What this task involves
Among the entries below, extract exactly the lines that run from the one with "what I interpret" through the one with "the Party's future.", both ends included.

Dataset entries
= Beginning of Section =
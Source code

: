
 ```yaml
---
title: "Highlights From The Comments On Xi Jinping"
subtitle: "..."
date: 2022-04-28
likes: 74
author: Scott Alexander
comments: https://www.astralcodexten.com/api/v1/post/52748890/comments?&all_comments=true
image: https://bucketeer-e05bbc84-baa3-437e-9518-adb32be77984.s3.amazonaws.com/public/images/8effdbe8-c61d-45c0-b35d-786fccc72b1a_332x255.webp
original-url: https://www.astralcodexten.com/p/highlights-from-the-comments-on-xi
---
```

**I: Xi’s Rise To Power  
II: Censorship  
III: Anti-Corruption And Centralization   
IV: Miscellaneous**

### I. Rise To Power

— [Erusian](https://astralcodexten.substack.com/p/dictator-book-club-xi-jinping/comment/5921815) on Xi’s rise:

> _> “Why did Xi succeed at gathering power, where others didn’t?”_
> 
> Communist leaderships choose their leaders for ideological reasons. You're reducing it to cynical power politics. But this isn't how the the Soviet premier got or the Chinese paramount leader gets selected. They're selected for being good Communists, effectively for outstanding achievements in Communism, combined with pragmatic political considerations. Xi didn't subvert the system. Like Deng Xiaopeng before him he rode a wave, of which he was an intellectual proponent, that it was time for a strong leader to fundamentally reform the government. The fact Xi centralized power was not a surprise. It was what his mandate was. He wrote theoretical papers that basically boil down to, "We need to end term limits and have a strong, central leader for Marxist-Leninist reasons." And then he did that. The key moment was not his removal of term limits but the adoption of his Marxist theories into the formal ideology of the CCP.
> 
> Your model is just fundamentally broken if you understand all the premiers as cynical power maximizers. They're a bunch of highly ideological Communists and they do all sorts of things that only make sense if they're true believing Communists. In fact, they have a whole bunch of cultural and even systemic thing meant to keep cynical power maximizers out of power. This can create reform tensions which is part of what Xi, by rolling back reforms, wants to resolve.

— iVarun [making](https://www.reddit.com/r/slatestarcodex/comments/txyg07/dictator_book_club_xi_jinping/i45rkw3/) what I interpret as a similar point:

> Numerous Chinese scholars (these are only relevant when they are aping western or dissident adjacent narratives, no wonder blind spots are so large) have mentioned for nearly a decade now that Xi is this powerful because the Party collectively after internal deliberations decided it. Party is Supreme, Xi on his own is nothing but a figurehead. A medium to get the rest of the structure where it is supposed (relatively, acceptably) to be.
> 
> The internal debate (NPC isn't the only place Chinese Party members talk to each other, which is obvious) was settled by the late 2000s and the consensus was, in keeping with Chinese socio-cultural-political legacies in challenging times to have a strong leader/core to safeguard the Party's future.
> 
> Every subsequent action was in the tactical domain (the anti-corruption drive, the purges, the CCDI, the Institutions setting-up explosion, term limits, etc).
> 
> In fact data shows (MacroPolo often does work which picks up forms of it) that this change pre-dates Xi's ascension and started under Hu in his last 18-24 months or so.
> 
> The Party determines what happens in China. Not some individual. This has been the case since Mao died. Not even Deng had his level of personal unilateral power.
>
= End of Section =
= Beginning of Section =
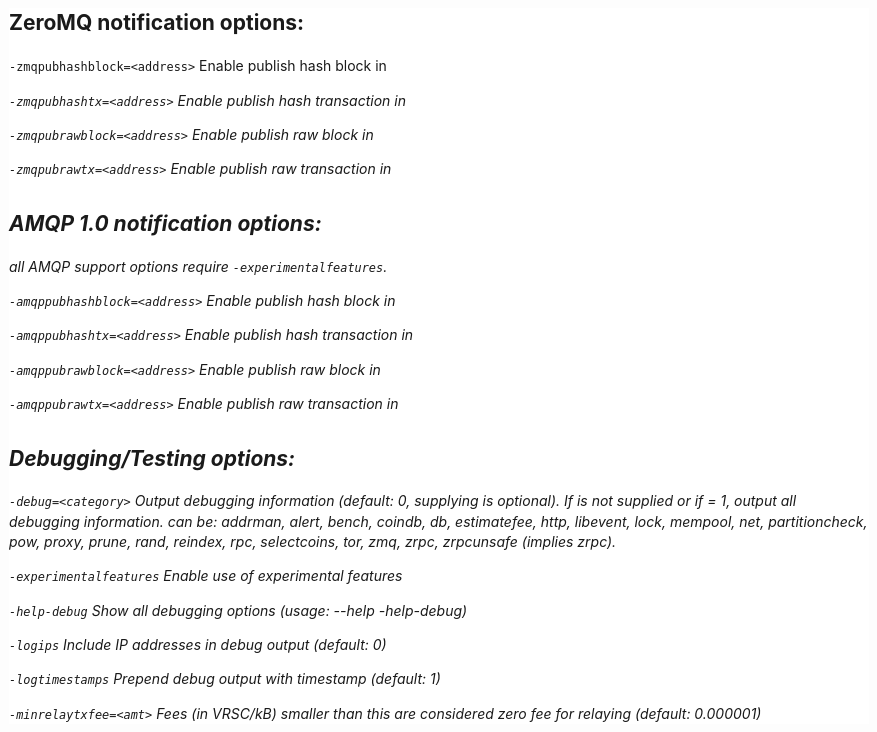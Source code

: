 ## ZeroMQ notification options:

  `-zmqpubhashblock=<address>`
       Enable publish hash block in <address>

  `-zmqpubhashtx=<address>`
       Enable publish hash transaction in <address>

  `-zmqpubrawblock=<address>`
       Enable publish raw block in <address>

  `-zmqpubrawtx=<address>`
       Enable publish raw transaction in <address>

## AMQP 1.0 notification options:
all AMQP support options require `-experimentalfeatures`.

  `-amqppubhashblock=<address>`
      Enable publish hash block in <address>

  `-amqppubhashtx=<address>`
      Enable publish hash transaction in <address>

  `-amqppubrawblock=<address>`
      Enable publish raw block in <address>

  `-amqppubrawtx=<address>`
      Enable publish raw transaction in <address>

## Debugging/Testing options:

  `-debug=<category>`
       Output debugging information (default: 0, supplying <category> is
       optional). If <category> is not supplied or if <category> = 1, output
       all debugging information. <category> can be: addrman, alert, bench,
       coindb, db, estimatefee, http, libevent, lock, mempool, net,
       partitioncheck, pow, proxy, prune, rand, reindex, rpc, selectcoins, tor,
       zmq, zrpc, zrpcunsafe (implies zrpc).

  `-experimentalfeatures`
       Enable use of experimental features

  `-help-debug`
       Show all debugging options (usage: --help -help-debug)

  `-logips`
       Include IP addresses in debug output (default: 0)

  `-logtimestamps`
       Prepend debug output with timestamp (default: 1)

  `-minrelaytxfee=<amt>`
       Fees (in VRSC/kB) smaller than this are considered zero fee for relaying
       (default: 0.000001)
= End of Section =
= Beginning of Section =
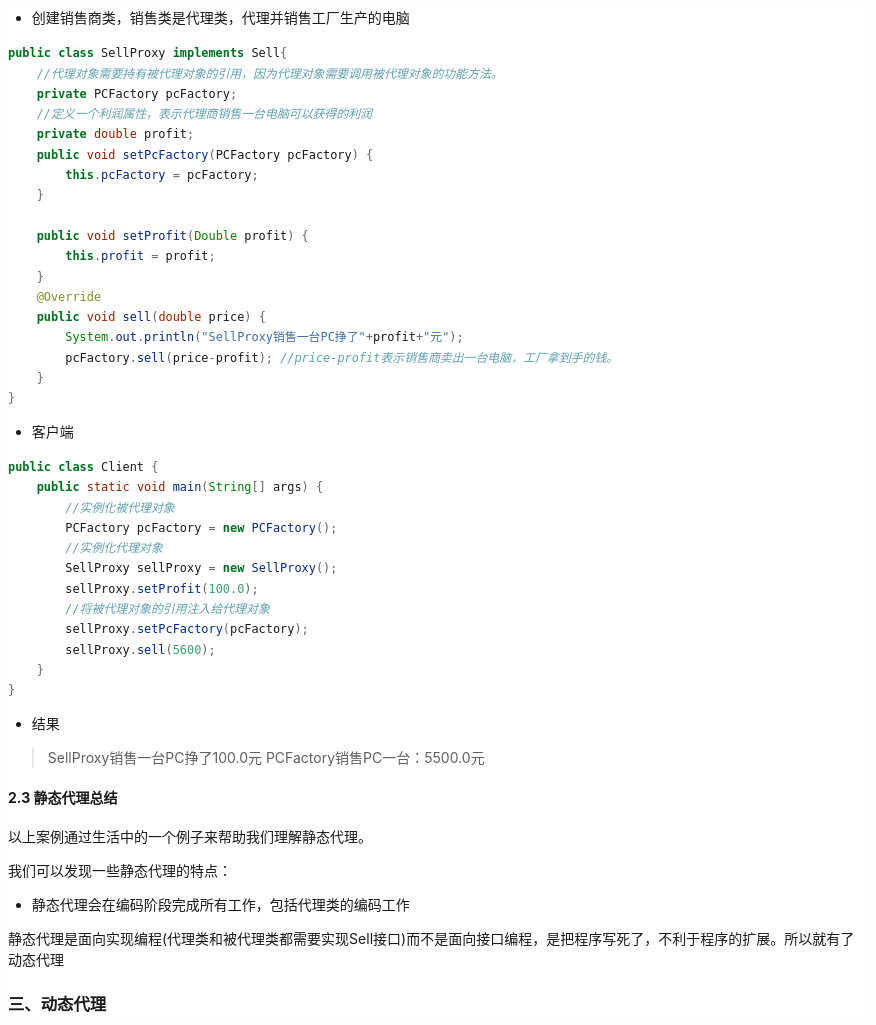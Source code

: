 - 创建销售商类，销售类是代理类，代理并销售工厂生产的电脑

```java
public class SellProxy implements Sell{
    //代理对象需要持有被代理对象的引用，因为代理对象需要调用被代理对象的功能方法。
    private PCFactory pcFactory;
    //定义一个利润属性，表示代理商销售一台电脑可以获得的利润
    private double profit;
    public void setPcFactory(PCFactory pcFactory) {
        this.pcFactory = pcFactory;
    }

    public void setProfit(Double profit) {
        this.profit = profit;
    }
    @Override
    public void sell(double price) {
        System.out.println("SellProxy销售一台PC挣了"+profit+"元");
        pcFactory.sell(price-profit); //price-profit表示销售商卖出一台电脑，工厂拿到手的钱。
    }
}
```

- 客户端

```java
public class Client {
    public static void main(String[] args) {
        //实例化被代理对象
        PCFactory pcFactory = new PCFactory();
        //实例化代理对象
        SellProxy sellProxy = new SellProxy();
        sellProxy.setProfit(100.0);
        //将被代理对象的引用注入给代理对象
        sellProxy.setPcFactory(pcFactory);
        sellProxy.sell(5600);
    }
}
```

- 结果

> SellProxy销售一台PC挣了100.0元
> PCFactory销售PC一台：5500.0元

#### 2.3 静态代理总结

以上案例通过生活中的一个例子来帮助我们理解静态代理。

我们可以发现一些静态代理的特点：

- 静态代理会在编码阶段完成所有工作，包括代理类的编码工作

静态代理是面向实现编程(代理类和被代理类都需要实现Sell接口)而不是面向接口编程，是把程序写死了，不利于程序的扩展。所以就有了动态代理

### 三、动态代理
= End of Section =
Written solution
— iVarun [making](https://www.reddit.com/r/slatestarcodex/comments/txyg07/dictator_book_club_xi_jinping/i45rkw3/) what I interpret as a similar point:

> Numerous Chinese scholars (these are only relevant when they are aping western or dissident adjacent narratives, no wonder blind spots are so large) have mentioned for nearly a decade now that Xi is this powerful because the Party collectively after internal deliberations decided it. Party is Supreme, Xi on his own is nothing but a figurehead. A medium to get the rest of the structure where it is supposed (relatively, acceptably) to be.
> 
> The internal debate (NPC isn't the only place Chinese Party members talk to each other, which is obvious) was settled by the late 2000s and the consensus was, in keeping with Chinese socio-cultural-political legacies in challenging times to have a strong leader/core to safeguard the Party's future.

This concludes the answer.